The reliable determination of the Ag(I) affinity for biomolecules is an essential issue in the fields of structural analysis and sensor design. However, the urgent problem confronting researchers is lack of a direct and accurate Ag(I) affinity evaluation as a reference standard for ligand analysis. We communicated here a straightforward and high-efficiency method of measuring Ag(I) affinity exactly on the basis of the unique calculation algorithm and the design of a special peptide RFPRDD (P) as Ag(I) binding motif. According to UV–vis competition between the corresponding complexes (AgP) and biomolecules (peptides, amino acids and ssDNA), the decrease of the signature at 300 nm characteristic of AgP was obtained for quantitative analysis. The primary advantages of this strategy were the widespread application, high accuracy and reference significance, which were corroborated by theoretical calculations. To identify its potential in biosensing, two kinds of testing models for Ag(I) were proposed by AgBP2-decorated and Ag4-decorated gold nanoparticles, the detection limits of which were 2 nM and 75 nM respectively. By contrast of the sensing property of the functional peptides (AgBP2, Ag4), we afforded evidence that this conception could be regarded as an evaluation criterion for the selection and performance optimization of sensitive elements, thereby holding a dominant position in the biosensors.

Ag（I）对生物分子亲和力的可靠测定是结构分析和传感器设计领域的重要问题。
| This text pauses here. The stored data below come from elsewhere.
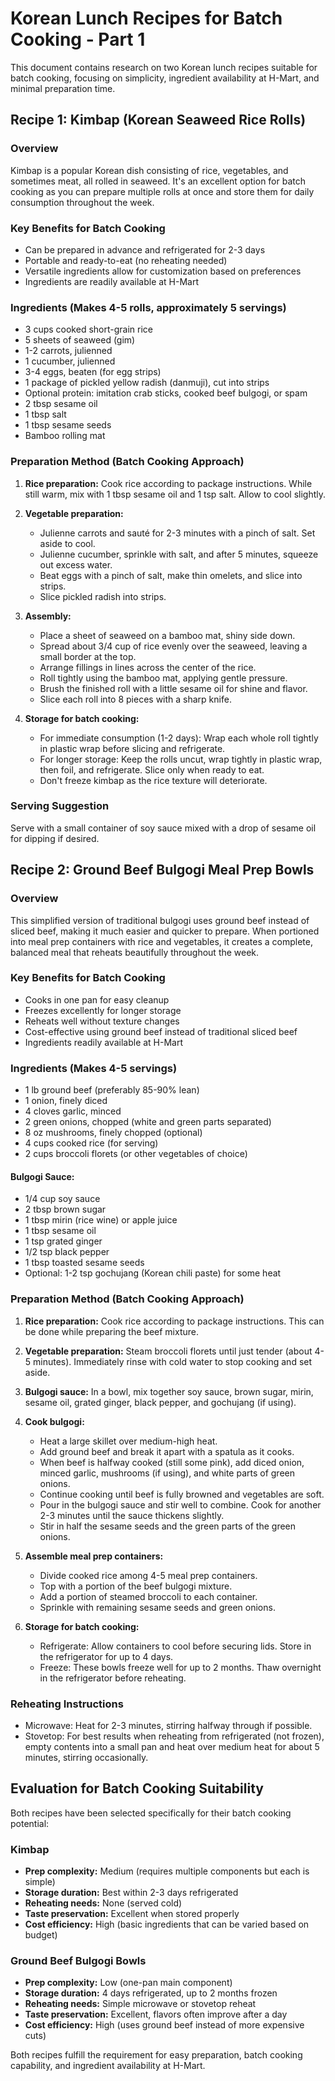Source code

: # Korean Lunch Recipes for Batch Cooking - Part 1

This document contains research on two Korean lunch recipes suitable for batch cooking, focusing on simplicity, ingredient availability at H-Mart, and minimal preparation time.

## Recipe 1: Kimbap (Korean Seaweed Rice Rolls)

### Overview
Kimbap is a popular Korean dish consisting of rice, vegetables, and sometimes meat, all rolled in seaweed. It's an excellent option for batch cooking as you can prepare multiple rolls at once and store them for daily consumption throughout the week.

### Key Benefits for Batch Cooking
- Can be prepared in advance and refrigerated for 2-3 days
- Portable and ready-to-eat (no reheating needed)
- Versatile ingredients allow for customization based on preferences
- Ingredients are readily available at H-Mart

### Ingredients (Makes 4-5 rolls, approximately 5 servings)
- 3 cups cooked short-grain rice
- 5 sheets of seaweed (gim)
- 1-2 carrots, julienned
- 1 cucumber, julienned
- 3-4 eggs, beaten (for egg strips)
- 1 package of pickled yellow radish (danmuji), cut into strips
- Optional protein: imitation crab sticks, cooked beef bulgogi, or spam
- 2 tbsp sesame oil
- 1 tbsp salt
- 1 tbsp sesame seeds
- Bamboo rolling mat

### Preparation Method (Batch Cooking Approach)
1. **Rice preparation:** Cook rice according to package instructions. While still warm, mix with 1 tbsp sesame oil and 1 tsp salt. Allow to cool slightly.

2. **Vegetable preparation:**
   - Julienne carrots and sauté for 2-3 minutes with a pinch of salt. Set aside to cool.
   - Julienne cucumber, sprinkle with salt, and after 5 minutes, squeeze out excess water.
   - Beat eggs with a pinch of salt, make thin omelets, and slice into strips.
   - Slice pickled radish into strips.

3. **Assembly:**
   - Place a sheet of seaweed on a bamboo mat, shiny side down.
   - Spread about 3/4 cup of rice evenly over the seaweed, leaving a small border at the top.
   - Arrange fillings in lines across the center of the rice.
   - Roll tightly using the bamboo mat, applying gentle pressure.
   - Brush the finished roll with a little sesame oil for shine and flavor.
   - Slice each roll into 8 pieces with a sharp knife.

4. **Storage for batch cooking:**
   - For immediate consumption (1-2 days): Wrap each whole roll tightly in plastic wrap before slicing and refrigerate.
   - For longer storage: Keep the rolls uncut, wrap tightly in plastic wrap, then foil, and refrigerate. Slice only when ready to eat.
   - Don't freeze kimbap as the rice texture will deteriorate.

### Serving Suggestion
Serve with a small container of soy sauce mixed with a drop of sesame oil for dipping if desired.

## Recipe 2: Ground Beef Bulgogi Meal Prep Bowls

### Overview
This simplified version of traditional bulgogi uses ground beef instead of sliced beef, making it much easier and quicker to prepare. When portioned into meal prep containers with rice and vegetables, it creates a complete, balanced meal that reheats beautifully throughout the week.

### Key Benefits for Batch Cooking
- Cooks in one pan for easy cleanup
- Freezes excellently for longer storage
- Reheats well without texture changes
- Cost-effective using ground beef instead of traditional sliced beef
- Ingredients readily available at H-Mart

### Ingredients (Makes 4-5 servings)
- 1 lb ground beef (preferably 85-90% lean)
- 1 onion, finely diced
- 4 cloves garlic, minced
- 2 green onions, chopped (white and green parts separated)
- 8 oz mushrooms, finely chopped (optional)
- 4 cups cooked rice (for serving)
- 2 cups broccoli florets (or other vegetables of choice)

#### Bulgogi Sauce:
- 1/4 cup soy sauce
- 2 tbsp brown sugar
- 1 tbsp mirin (rice wine) or apple juice
- 1 tbsp sesame oil
- 1 tsp grated ginger
- 1/2 tsp black pepper
- 1 tbsp toasted sesame seeds
- Optional: 1-2 tsp gochujang (Korean chili paste) for some heat

### Preparation Method (Batch Cooking Approach)
1. **Rice preparation:** Cook rice according to package instructions. This can be done while preparing the beef mixture.

2. **Vegetable preparation:** Steam broccoli florets until just tender (about 4-5 minutes). Immediately rinse with cold water to stop cooking and set aside.

3. **Bulgogi sauce:** In a bowl, mix together soy sauce, brown sugar, mirin, sesame oil, grated ginger, black pepper, and gochujang (if using).

4. **Cook bulgogi:**
   - Heat a large skillet over medium-high heat.
   - Add ground beef and break it apart with a spatula as it cooks.
   - When beef is halfway cooked (still some pink), add diced onion, minced garlic, mushrooms (if using), and white parts of green onions.
   - Continue cooking until beef is fully browned and vegetables are soft.
   - Pour in the bulgogi sauce and stir well to combine. Cook for another 2-3 minutes until the sauce thickens slightly.
   - Stir in half the sesame seeds and the green parts of the green onions.

5. **Assemble meal prep containers:**
   - Divide cooked rice among 4-5 meal prep containers.
   - Top with a portion of the beef bulgogi mixture.
   - Add a portion of steamed broccoli to each container.
   - Sprinkle with remaining sesame seeds and green onions.

6. **Storage for batch cooking:**
   - Refrigerate: Allow containers to cool before securing lids. Store in the refrigerator for up to 4 days.
   - Freeze: These bowls freeze well for up to 2 months. Thaw overnight in the refrigerator before reheating.

### Reheating Instructions
- Microwave: Heat for 2-3 minutes, stirring halfway through if possible.
- Stovetop: For best results when reheating from refrigerated (not frozen), empty contents into a small pan and heat over medium heat for about 5 minutes, stirring occasionally.

## Evaluation for Batch Cooking Suitability

Both recipes have been selected specifically for their batch cooking potential:

### Kimbap
- **Prep complexity:** Medium (requires multiple components but each is simple)
- **Storage duration:** Best within 2-3 days refrigerated
- **Reheating needs:** None (served cold)
- **Taste preservation:** Excellent when stored properly
- **Cost efficiency:** High (basic ingredients that can be varied based on budget)

### Ground Beef Bulgogi Bowls
- **Prep complexity:** Low (one-pan main component)
- **Storage duration:** 4 days refrigerated, up to 2 months frozen
- **Reheating needs:** Simple microwave or stovetop reheat
- **Taste preservation:** Excellent, flavors often improve after a day
- **Cost efficiency:** High (uses ground beef instead of more expensive cuts)

Both recipes fulfill the requirement for easy preparation, batch cooking capability, and ingredient availability at H-Mart.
然而，研究人员面临的紧迫问题是缺乏直接和准确的Ag（I）亲和力评估作为配体分析的参考标准。我们在此交流了一种直接且高效的方法，正是基于独特的计算算法以及作为Ag（I）结合基序的特殊肽RFPRDD（P）的设计，准确地测量了Ag（I）亲和力。根据相应复合物（AgP）与生物分子（肽，氨基酸和ssDNA）之间的紫外可见竞争，定量分析发现AgP在300 nm处的特征减少。该策略的主要优点是应用广泛，具有很高的准确性和参考意义，这在理论计算中得到了证实。为了确定其在生物传感中的潜力，提出了两种用AgBP2修饰和Ag4修饰的金纳米粒子测试Ag（I）的测试模型，其检出限分别为2 nM和75 nM。通过功能性肽（AgBP2，Ag4）的传感特性的对比，我们提供了证据，该构想可被视为敏感元件选择和性能优化的评估标准，从而在生物传感器中占据主导地位。检测限分别为2 nM和75 nM。通过功能性肽（AgBP2，Ag4）的传感特性的对比，我们提供了证据，该构想可被视为敏感元件选择和性能优化的评估标准，从而在生物传感器中占据主导地位。检测限分别为2 nM和75 nM。通过功能性肽（AgBP2，Ag4）的传感特性的对比，我们提供了证据，该构想可被视为敏感元件选择和性能优化的评估标准，从而在生物传感器中占据主导地位。